St Mary's Parish Church, at the end of Church Road to the north of the main road in Watton is dated to between 1100 and 1135 in the Norman and Gothic styles. It was originally dedicated to St Giles, but in the early 15th century it was rededicated to St Mary. In the 1840s it underwent significant alterations, with the aisles widened to accommodate up to 480 people. The six bells in the round tower were financed in 1899. In 2012 it was announced that the church was due to undergo a £500,000 refurbishment.

Wayland Hall, also known as Watton Town Hall, is the local community meeting place: it was completed in 1853.

==Culture==
The Wayland Agricultural Show in western Watton is one of the oldest one-day agricultural shows in England, operational since at least 1880. The event features nationally rare livestock, cattle, pigs, sheep, fur, feather, many marquees and trade stands, displays of classic cars, vintage tractors, gun dogs, falconry and carriage rides, and many equestrian events. The event attracts up to 10,000 visitors annually. It was held in August, but in 2019 the organizers moved it to May Day weekend due to families often being away on holiday during August.

==Media==
Local news and television programmes are provided by BBC East and ITV Anglia.
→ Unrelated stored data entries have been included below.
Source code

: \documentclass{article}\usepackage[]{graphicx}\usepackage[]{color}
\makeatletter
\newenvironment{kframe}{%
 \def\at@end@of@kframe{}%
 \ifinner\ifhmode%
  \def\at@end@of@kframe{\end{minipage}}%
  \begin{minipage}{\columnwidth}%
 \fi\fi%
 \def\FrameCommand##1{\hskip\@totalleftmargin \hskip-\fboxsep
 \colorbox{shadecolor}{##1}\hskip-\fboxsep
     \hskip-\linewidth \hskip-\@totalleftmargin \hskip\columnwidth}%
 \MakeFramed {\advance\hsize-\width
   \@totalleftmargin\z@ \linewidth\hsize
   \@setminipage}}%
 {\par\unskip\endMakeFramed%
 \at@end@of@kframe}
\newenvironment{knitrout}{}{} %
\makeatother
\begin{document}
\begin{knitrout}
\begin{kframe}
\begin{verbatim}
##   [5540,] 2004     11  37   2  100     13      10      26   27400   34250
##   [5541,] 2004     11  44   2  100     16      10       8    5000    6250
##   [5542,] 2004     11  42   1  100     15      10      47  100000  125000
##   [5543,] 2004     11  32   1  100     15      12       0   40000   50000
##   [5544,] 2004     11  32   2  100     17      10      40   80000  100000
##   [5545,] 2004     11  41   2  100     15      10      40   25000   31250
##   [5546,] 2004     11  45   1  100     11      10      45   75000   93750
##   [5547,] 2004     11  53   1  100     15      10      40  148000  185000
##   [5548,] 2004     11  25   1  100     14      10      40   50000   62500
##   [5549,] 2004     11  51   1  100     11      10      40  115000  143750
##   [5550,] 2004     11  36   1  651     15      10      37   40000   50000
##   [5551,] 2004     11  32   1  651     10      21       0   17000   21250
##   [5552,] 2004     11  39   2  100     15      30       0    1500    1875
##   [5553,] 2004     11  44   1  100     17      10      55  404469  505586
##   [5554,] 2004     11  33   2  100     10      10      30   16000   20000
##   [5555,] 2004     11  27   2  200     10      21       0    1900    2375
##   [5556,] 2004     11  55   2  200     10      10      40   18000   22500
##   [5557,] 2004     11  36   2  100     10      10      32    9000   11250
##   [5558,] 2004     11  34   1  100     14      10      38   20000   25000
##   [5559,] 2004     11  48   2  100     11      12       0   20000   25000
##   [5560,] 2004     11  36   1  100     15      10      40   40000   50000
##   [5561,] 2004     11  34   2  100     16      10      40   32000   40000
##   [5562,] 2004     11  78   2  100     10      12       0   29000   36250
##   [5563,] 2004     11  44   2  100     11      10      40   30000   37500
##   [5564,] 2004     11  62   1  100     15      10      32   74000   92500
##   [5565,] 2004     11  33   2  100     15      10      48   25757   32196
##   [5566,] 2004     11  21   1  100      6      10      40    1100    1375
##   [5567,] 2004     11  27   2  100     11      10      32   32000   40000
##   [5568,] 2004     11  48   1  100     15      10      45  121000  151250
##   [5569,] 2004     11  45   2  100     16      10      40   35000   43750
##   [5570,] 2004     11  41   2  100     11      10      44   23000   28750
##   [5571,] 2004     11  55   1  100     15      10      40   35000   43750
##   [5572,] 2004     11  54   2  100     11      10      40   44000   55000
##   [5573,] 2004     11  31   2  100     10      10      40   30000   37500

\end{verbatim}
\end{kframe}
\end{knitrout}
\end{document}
Television signals are received from the Tacolneston TV transmitter. Local radio stations are BBC Radio Norfolk, Heart East, and Greatest Hits Radio Norfolk & North Suffolk. The town's local newspaper is the Watton and Swaffham Times.

==Education==
Wayland Academy on Merton Road was converted to academy status in August 2012, and was previously a community school under the direct control of Norfolk County Council.

==Sport==
Watton United F.C. was established in 1888. In the 2015–16 season the team won Anglian Combination Division Three, and a 3rd place finish the following season in Division Two in 2016–17 saw them win promotion to Anglian Combination Division One.
Richmond Park Golf Club is between Watton and Saham Toney. In 2019 it was announced that the club will be transformed into a luxury private resort, with the addition of a 60-bedroom hotel, gym, spa and swimming pools.

==Transport==
A station at Watton, on the Thetford & Watton Railway, opened in October 1869 and closed in June 1964 as part of the Beeching cuts. The line itself was closed in April 1965. In 2018, more than 900 residents signed a petition to look at a new station and train service in Watton.

The A1075 is the main road through Watton, connecting it to Thetford and Dereham.